1874 stirbt Julies Sohn Max, 1882 ihr Ehemann. Eine Oberkircher Bekannte erwähnt in Briefen in den 1890er Jahren mehrfach die Freundlichkeit Julie von Habers: „Ich sehe sie jede Woche mindestens einmal. Das ist mühsam wegen ihrer Taubheit, die schrecklich ist. Aber sie ist so gutmütig und liebevoll, dass man sich gerne die Mühe macht, aus vollem Hals zu schreien.“
Bald darauf, am 16. November 1896, stirbt auch Julie von Haber. In einem Nachruf in der Zeitschrift Der Israelit ist zu lesen: „Sie war die letzte dieses adeligen Namens, welche nach jüdischem Ritus auf dem israelitischen Friedhofe beerdigt wurde. Die zahlreichen Teilnehmer bei dem Leichenbegräbnisse waren […] fast alle Christen, […]. Wir erwähnen diese Tatsache, weil die Verstorbene, ungeachtet der bei ihr verkehrenden Kreise von christlichen Verwandten und Freunden so viel Glauben-sinnigkeit und religiösen Überzeugungsmut besaß, dass sie sich, wenn auch nicht im orthodoxen Sinne, gerne und freudig als Mitglied der israelitischen Gemeinschaft fühlte.“ Der Artikel spielt darauf an, dass mehrere Geschwister von Julies Ehemann zum Protestantismus konvertiert waren. Weiter wurde in dem Nachruf erwähnt, dass Julie von Haber dem Israelitischen Waisenhausverein 500 Mark und an jüdische Arme 2.000 Mark gespendet habe.
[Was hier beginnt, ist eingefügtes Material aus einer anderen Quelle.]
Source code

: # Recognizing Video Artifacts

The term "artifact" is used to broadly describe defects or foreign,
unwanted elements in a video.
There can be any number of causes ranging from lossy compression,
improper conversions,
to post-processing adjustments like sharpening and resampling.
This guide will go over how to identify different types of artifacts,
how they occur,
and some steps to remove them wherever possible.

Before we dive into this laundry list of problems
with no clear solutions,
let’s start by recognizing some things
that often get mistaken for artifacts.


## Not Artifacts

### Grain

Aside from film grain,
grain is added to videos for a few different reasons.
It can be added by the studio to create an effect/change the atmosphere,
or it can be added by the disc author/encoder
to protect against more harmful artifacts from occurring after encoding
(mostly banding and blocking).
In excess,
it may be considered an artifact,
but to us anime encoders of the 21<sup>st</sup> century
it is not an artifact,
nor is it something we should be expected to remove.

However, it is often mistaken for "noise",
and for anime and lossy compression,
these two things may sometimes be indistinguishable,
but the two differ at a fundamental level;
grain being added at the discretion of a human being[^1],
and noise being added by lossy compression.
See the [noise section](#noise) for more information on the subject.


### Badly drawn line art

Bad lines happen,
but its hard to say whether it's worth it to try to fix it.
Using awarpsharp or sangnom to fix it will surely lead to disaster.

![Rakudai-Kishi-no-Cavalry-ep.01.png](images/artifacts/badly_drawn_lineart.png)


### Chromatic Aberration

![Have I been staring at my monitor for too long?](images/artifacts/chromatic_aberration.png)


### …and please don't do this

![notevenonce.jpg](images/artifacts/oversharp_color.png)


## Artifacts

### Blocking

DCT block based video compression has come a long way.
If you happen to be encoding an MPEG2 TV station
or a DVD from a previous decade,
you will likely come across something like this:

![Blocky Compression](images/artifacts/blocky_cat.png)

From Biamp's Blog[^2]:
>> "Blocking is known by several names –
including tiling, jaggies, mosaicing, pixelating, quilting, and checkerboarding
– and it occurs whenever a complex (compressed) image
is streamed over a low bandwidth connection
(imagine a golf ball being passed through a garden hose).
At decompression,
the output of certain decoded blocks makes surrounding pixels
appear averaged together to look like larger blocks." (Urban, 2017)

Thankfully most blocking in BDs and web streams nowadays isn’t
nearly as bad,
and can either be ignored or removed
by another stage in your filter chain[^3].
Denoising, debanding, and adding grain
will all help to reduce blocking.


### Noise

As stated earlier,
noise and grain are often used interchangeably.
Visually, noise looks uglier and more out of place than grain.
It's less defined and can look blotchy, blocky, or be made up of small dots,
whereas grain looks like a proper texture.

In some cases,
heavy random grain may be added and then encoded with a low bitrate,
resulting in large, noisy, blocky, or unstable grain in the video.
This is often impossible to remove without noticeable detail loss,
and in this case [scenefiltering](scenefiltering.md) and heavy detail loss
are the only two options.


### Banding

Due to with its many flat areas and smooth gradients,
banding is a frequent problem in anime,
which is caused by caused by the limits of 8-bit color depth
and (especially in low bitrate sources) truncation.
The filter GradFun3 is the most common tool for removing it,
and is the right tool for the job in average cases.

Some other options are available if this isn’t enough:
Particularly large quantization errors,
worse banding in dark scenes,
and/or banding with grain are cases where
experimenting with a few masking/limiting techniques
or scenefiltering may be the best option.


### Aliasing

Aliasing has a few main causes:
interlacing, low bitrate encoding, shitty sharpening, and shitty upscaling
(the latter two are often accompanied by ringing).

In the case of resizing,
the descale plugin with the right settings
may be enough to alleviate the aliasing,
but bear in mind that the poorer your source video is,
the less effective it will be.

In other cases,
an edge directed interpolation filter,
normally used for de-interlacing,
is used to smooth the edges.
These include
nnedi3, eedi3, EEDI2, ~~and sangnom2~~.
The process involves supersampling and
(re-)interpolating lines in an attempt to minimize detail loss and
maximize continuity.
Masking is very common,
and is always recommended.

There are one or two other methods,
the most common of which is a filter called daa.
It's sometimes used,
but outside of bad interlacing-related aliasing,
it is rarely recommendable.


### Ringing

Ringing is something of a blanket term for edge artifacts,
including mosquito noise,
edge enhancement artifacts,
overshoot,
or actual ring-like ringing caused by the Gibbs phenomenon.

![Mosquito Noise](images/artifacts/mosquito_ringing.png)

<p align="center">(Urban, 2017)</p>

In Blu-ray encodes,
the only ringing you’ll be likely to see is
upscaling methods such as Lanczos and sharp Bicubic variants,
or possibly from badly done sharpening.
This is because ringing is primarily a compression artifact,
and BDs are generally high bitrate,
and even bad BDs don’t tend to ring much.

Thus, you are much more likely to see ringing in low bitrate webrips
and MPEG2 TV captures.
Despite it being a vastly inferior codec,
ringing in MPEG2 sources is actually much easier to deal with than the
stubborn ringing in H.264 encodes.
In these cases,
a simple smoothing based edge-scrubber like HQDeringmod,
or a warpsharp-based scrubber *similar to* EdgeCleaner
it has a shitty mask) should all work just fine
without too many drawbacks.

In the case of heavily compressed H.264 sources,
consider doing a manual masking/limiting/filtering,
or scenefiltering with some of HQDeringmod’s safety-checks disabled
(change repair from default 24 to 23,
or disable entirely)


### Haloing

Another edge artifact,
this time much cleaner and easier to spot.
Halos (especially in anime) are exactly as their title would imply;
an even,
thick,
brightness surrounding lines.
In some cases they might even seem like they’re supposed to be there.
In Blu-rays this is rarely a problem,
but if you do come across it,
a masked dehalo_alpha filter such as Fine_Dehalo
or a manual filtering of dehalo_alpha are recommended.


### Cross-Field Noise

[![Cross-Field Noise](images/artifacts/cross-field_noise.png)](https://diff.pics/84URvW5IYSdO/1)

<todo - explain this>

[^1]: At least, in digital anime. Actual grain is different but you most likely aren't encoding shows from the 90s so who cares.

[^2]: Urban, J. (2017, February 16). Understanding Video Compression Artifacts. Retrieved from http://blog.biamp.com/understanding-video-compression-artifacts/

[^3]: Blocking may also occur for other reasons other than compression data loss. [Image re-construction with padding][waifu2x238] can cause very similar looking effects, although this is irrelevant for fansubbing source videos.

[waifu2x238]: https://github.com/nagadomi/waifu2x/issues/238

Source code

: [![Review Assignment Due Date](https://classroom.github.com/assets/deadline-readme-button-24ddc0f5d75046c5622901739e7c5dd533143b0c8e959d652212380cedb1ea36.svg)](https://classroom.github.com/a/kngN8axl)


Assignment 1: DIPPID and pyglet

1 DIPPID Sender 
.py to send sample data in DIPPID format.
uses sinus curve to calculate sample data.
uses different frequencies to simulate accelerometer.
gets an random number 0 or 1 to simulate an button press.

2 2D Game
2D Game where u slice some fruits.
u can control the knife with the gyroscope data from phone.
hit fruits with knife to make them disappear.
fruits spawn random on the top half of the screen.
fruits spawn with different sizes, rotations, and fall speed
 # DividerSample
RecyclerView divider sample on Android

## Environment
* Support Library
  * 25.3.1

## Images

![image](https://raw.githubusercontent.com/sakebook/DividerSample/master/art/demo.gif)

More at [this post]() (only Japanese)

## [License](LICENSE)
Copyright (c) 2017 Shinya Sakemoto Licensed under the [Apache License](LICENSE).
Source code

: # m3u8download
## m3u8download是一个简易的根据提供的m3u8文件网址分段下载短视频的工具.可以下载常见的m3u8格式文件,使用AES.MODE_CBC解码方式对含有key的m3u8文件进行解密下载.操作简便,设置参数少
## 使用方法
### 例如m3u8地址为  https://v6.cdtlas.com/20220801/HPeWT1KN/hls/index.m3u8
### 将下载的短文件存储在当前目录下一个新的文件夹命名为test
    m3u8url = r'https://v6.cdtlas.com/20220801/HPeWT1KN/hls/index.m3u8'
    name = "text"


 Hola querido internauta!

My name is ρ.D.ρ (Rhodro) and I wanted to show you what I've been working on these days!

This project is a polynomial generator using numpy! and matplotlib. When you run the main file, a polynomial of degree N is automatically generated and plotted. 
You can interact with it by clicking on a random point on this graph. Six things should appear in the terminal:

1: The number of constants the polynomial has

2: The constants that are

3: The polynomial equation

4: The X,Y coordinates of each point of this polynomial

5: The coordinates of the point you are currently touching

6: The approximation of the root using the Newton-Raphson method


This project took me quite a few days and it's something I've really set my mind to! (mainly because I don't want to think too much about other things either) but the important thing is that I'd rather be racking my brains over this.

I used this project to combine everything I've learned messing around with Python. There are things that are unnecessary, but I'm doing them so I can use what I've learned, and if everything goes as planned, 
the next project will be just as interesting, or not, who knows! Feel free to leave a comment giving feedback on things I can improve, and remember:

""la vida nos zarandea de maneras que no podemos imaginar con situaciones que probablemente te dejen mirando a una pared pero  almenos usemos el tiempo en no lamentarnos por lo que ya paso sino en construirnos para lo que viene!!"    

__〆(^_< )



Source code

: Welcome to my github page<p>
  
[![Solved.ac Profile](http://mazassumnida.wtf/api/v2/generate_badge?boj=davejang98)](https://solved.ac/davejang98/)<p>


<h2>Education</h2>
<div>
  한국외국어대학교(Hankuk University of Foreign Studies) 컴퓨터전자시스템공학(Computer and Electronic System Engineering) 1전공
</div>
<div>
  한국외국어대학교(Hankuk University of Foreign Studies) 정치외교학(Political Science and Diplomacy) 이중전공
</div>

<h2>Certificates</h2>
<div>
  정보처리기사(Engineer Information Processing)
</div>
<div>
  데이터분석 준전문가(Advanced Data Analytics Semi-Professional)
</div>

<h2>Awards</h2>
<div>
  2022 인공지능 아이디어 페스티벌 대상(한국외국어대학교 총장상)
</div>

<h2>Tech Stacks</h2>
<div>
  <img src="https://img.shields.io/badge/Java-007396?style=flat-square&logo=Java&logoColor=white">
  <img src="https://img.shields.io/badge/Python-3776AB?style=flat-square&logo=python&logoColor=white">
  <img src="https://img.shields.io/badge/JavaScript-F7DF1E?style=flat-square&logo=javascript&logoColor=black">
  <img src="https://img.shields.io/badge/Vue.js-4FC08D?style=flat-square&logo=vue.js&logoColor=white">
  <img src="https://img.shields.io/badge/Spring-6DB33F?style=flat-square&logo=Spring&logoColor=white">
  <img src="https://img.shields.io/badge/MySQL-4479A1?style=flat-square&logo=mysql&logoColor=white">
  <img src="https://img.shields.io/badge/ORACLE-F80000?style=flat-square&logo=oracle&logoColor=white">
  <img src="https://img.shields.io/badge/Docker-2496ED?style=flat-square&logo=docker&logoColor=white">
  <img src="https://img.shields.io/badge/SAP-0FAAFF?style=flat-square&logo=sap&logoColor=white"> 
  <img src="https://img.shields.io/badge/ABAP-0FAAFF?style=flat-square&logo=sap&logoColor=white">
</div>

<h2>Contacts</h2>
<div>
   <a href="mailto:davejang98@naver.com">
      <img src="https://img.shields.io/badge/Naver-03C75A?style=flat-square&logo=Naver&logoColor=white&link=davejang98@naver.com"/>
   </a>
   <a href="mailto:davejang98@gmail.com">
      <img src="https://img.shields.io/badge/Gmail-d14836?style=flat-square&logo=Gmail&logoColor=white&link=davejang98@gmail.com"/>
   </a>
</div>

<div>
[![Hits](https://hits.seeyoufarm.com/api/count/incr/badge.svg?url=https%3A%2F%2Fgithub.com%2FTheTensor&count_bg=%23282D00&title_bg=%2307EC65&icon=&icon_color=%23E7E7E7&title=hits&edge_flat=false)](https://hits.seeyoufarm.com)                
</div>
Sehr viel größer war der Betrag, den die Stadt Oberkirch entgegennehmen konnte. Sie erhielt im Jahr 1887 150.000 Mark mit der Maßgabe, das Geld als „Frau Max v. Haber’sche Stiftung“ anzulegen und die Zinsen für wohltätige Zwecke zu verwenden, und zwar zu einem Drittel für Arme, einem Drittel für die Krankenpflege und einem Drittel zugunsten der „Kleinkinderbewahranstalt“.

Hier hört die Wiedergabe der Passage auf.